## Task objective
Go line by line through the records below. Copy whichever lines contain the string "affected".

_ _ _ _ _

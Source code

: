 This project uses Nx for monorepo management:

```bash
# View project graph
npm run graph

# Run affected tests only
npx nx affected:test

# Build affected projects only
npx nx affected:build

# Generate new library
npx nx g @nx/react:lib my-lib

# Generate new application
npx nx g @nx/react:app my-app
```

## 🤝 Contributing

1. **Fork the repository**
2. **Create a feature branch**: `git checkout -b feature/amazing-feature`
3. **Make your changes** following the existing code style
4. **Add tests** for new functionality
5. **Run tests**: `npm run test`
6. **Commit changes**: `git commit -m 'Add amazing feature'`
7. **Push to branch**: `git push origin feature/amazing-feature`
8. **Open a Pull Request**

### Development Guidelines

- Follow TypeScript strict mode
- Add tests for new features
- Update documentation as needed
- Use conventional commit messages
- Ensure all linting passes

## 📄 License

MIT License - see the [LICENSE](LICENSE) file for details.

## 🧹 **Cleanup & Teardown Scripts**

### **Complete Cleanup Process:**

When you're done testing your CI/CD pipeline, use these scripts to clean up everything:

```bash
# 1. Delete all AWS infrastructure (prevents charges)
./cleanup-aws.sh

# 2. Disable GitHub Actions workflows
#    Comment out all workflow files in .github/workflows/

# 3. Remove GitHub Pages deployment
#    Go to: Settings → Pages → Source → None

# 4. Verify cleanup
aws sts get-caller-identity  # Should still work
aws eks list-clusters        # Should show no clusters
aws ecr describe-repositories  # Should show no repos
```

_ _ _ _ _

## Answer to the exercise
# Run affected tests only
npx nx affected:test
# Build affected projects only
npx nx affected:build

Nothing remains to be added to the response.